Peloton shares up after CEO says it must ‘right-size’ production levels, consider layoffs
[ad_1]
Peloton Bike
Shannon Stapleton | Reuters
PelotonShares rose by more than 5 percent in Friday trading after the company announced that they are resetting their production and may consider layoffs, in an effort to increase flexibility in its business.
John Foley, Chief Executive Officer sent a memo to workers The late Thursday post was made available publicly after the fact. CNBC reported earlier in the day that Peloton was temporarily halting production of its cycles and treadmills.CNBC reports separately that Tuesday’s report was made by CNBC. Peloton has been working with McKinsey & Co. to look for areas to cut costs.
Foley stated in the memo, “We have found ourselves in the middle a once in a hundred year event with COVID-19 panademic. And what we had envisioned would take three years occurred in 2020 and 2021.”
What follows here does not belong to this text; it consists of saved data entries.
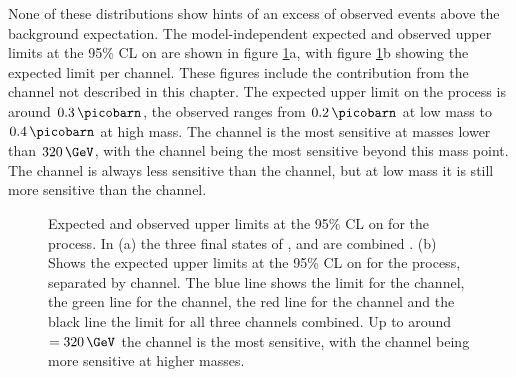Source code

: None of these distributions show hints of an excess of observed events above the background expectation. 
The model-independent expected and observed upper limits at the 95\% \ac{CL}
on \xsbr are shown in 
figure \ref{fig:hhh_results_modelindep}a, with figure \ref{fig:hhh_results_modelindep}b 
showing the expected limit per channel. These figures include the contribution from the 
\tautau channel not described in this chapter. The expected upper limit
on the \Htohhtobbtautau process is around $0.3\,\picobarn$, the observed ranges
from $0.2\,\picobarn$ at low mass to $0.4\,\picobarn$ at high mass. 
The \mutau channel is the most sensitive at masses lower than $320\,\GeV$, with 
the \tautau channel being the most sensitive beyond this mass point. The \etau channel is always
less sensitive than the \mutau channel, but at low mass it is still more sensitive than the \tautau 
channel.

\begin{figure}[h!]
\begin{center}
\caption[Expected and observed upper limits at the 95\% CL on 
\xsbr for the \Htohhtobbtautau process.]{Expected and observed upper limits at the 95\% \ac{CL} on \xsbr  
for the \Htohhtobbtautau process. In (a) the three final states of \etau, \mutau and \tautau are combined \cite{CMS-HIG-14-034}.
(b) Shows the expected upper limits at the 95\% \ac{CL} on \xsbr for the \Htohhtobbtautau
process, separated by channel. The blue line shows the limit for the \tautau channel, the green line for the \mutau channel, the red line
for the \etau channel and the black line the limit for all three channels combined. Up to around \mH~$= 320\,\GeV$ the \mutau channel is the most
sensitive, with the \tautau channel being more sensitive at higher masses.}
\label{fig:hhh_results_modelindep}
\end{center}
\end{figure}

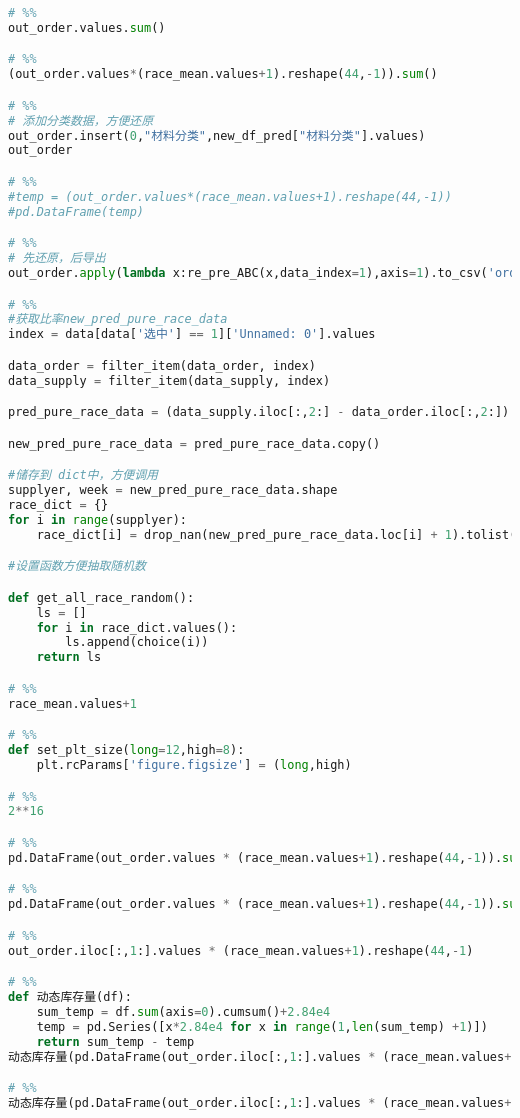 \begin{appendices}
\begin{lstlisting}[language=python]
# %%
out_order.values.sum()

# %%
(out_order.values*(race_mean.values+1).reshape(44,-1)).sum()

# %%
# 添加分类数据，方便还原
out_order.insert(0,"材料分类",new_df_pred["材料分类"].values)
out_order

# %%
#temp = (out_order.values*(race_mean.values+1).reshape(44,-1))
#pd.DataFrame(temp)

# %%
# 先还原，后导出
out_order.apply(lambda x:re_pre_ABC(x,data_index=1),axis=1).to_csv('order_24_week.csv')

# %%
#获取比率new_pred_pure_race_data
index = data[data['选中'] == 1]['Unnamed: 0'].values

data_order = filter_item(data_order, index)
data_supply = filter_item(data_supply, index)

pred_pure_race_data = (data_supply.iloc[:,2:] - data_order.iloc[:,2:]) / data_order.iloc[:,2:]

new_pred_pure_race_data = pred_pure_race_data.copy()

#储存到 dict中，方便调用
supplyer, week = new_pred_pure_race_data.shape
race_dict = {}
for i in range(supplyer):
    race_dict[i] = drop_nan(new_pred_pure_race_data.loc[i] + 1).tolist()

#设置函数方便抽取随机数

def get_all_race_random():
    ls = []
    for i in race_dict.values():
        ls.append(choice(i))
    return ls

# %%
race_mean.values+1

# %%
def set_plt_size(long=12,high=8):
    plt.rcParams['figure.figsize'] = (long,high)

# %%
2**16

# %%
pd.DataFrame(out_order.values * (race_mean.values+1).reshape(44,-1)).sum(axis=0).cumsum() + 2.84e4 - pd.Series([x*2.84e4 for x in range(1,24+1)])

# %%
pd.DataFrame(out_order.values * (race_mean.values+1).reshape(44,-1)).sum(axis=0).cumsum() + 2.84e4

# %%
out_order.iloc[:,1:].values * (race_mean.values+1).reshape(44,-1)

# %%
def 动态库存量(df):
    sum_temp = df.sum(axis=0).cumsum()+2.84e4
    temp = pd.Series([x*2.84e4 for x in range(1,len(sum_temp) +1)])
    return sum_temp - temp
动态库存量(pd.DataFrame(out_order.iloc[:,1:].values * (race_mean.values+1).reshape(44,-1)))

# %%
动态库存量(pd.DataFrame(out_order.iloc[:,1:].values * (race_mean.values+1).reshape(44,-1))).values


\end{lstlisting}
\end{appendices}
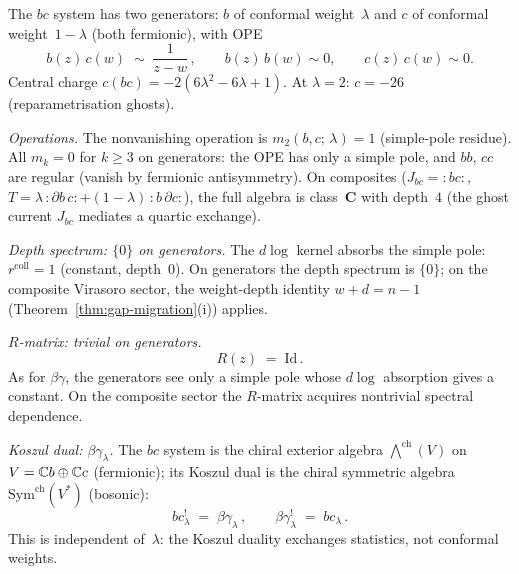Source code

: \begin{computation}%
\label{comp:bc-ordered-bar}%
%
%
%
The $bc$ system has two generators: $b$ of conformal
weight~$\lambda$ and $c$ of conformal weight~$1-\lambda$
(both fermionic), with OPE
\begin{equation}\label{eq:bc-ope}
b(z)\,c(w)
\;\sim\;
\frac{1}{z-w}\,,
\qquad
b(z)\,b(w) \sim 0,
\qquad
c(z)\,c(w) \sim 0.
\end{equation}
Central charge $c(bc) = -2(6\lambda^2 - 6\lambda + 1)$.
At $\lambda = 2$: $c = -26$ (reparametrisation ghosts).

\smallskip
\noindent
\emph{Operations.}
The nonvanishing operation is
$m_2(b,c;\,\lambda) = 1$ (simple-pole residue).
All $m_k = 0$ for $k \ge 3$ on generators: the OPE has
only a simple pole, and $bb$, $cc$ are regular (vanish by
fermionic antisymmetry). On composites
($J_{bc} = {:}bc{:}$, $T = \lambda\,{:}\partial b\,c{:}
+ (1-\lambda)\,{:}b\,\partial c{:}$), the full algebra
is class~$\mathbf{C}$ with depth~$4$ (the ghost current
$J_{bc}$ mediates a quartic exchange).

\smallskip
\noindent
\emph{Depth spectrum: $\{0\}$ on generators.}
The $d\log$ kernel absorbs the simple pole:
$r^{\mathrm{coll}} = 1$ (constant, depth~$0$).
On generators the depth spectrum is $\{0\}$; on the composite Virasoro sector, the weight-depth identity $w + d = n - 1$ (Theorem~\ref{thm:gap-migration}(i)) applies.

\smallskip
\noindent
\emph{$R$-matrix: trivial on generators.}
\begin{equation}\label{eq:bc-R}
R(z) \;=\; \mathrm{Id}\,.
\end{equation}
As for $\beta\gamma$, the generators see only a simple pole
whose $d\log$ absorption gives a constant. On the composite
sector the $R$-matrix acquires nontrivial spectral
dependence.

\smallskip
\noindent
\emph{Koszul dual: $\beta\gamma_\lambda$.}
The $bc$ system is the chiral exterior algebra
$\bigwedge^{\mathrm{ch}}(V)$ on
$V = \C b \oplus \C c$ (fermionic); its Koszul dual is
the chiral symmetric algebra
$\mathrm{Sym}^{\mathrm{ch}}(V^*)$ (bosonic):
\begin{equation}\label{eq:bc-koszul-dual}
bc_\lambda^! \;=\; \beta\gamma_\lambda\,,
\qquad
\beta\gamma_\lambda^! \;=\; bc_\lambda\,.
\end{equation}
This is independent of~$\lambda$: the Koszul duality
exchanges statistics, not conformal weights.


\end{computation}
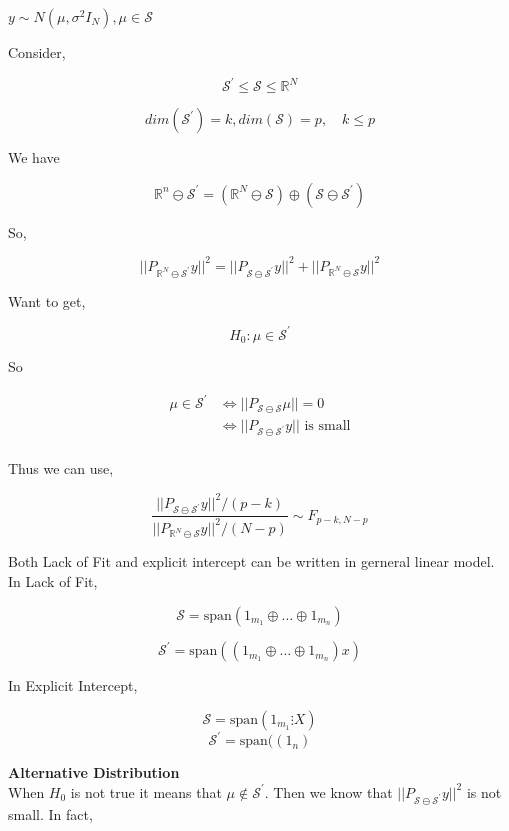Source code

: \documentclass[11pt,fleqn]{book} %
\begin{document}
$y \sim N(\mu, \sigma^2 I_N), \mu \in \mathcal{S}$

Consider, 

$$\mathcal{S}^\prime \leq \mathcal{S} \leq \mathbb{R}^N$$


$$dim(\mathcal{S}^\prime) = k, dim(\mathcal{S}) = p, \quad k \leq p $$


We have 

$$ \mathbb{R}^n \ominus \mathcal{S}^\prime = (\mathbb{R}^N \ominus \mathcal{S}) \oplus (\mathcal{S \ominus \mathcal{S}^\prime}) $$

So,  

$$||P_{\mathbb{R}^N \ominus \mathcal{S}^\prime}y ||^2 = || P_{\mathcal{S} \ominus \mathcal{S}^\prime}y||^2 + ||P_{\mathbb{R}^N \ominus \mathcal{S}}y ||^2 $$

Want to get, 

$$H_0: \mu \in \mathcal{S}^\prime $$

So 

\begin{align*}
	\mu \in \mathcal{S}^\prime &\Leftrightarrow ||P_{\mathcal{S} \ominus \mathcal{S}}\mu || = 0\\
		&\Leftrightarrow ||P_{\mathcal{S} \ominus \mathcal{S}^\prime}y || \text{ is small}\\
\end{align*}

Thus we can use,

$$\frac{||P_{\mathcal{S} \ominus \mathcal{S}^\prime}y ||^2 / (p - k)}{||P_{\mathbb{R}^N \ominus \mathcal{S}}y ||^2 / (N-p)} \sim F_{p-k, N-p} $$

Both Lack of Fit and explicit intercept can be written in gerneral linear model.\\

In Lack of Fit, 

$$\mathcal{S} = \text{span}(1_{m_1} \oplus \dots \oplus  1_{m_n}) $$ 

$$\mathcal{S}^\prime = \text{span}((1_{m_1} \oplus \dots \oplus  1_{m_n}) x) $$

In Explicit Intercept, 

$$\mathcal{S} = \text{span}(1_{m_1} \vdots X) $$
$$\mathcal{S}^\prime = \text{span}((1_{n}) $$

\textbf{Alternative Distribution}\\

When $H_0$ is not true it means that $\mu \notin \mathcal{S}^\prime$. Then we know that $|| P_{\mathcal{S} \ominus \mathcal{S}^\prime}y||^2$ is not small. In fact, 
\end{document}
His comments included that “We feel confident about right-sizing production” and that, as seasonal demand curves evolve, we are setting production levels for sustained growth.
He stated that rumors that the company was stopping “all production” were false.
CNBC was able to obtain internal documents from Peloton that showed a plan to stop production of Bike for two months. This would be between February and March. These documents indicate that it had already stopped the production of its Bike+, which is more expensive, in December. They will continue to do so until June. According to the document, Peloton would not manufacture the Tread treadmill machine until June, according to the plans. The documents also stated that it wouldn’t produce Tread+ machines for fiscal 2022. Peloton previously stopped Tread+ production following a safety recall in 2017.
Peloton did not comment on these details. Foley stated in his memo that the media did not have enough context to understand Peloton’s plans.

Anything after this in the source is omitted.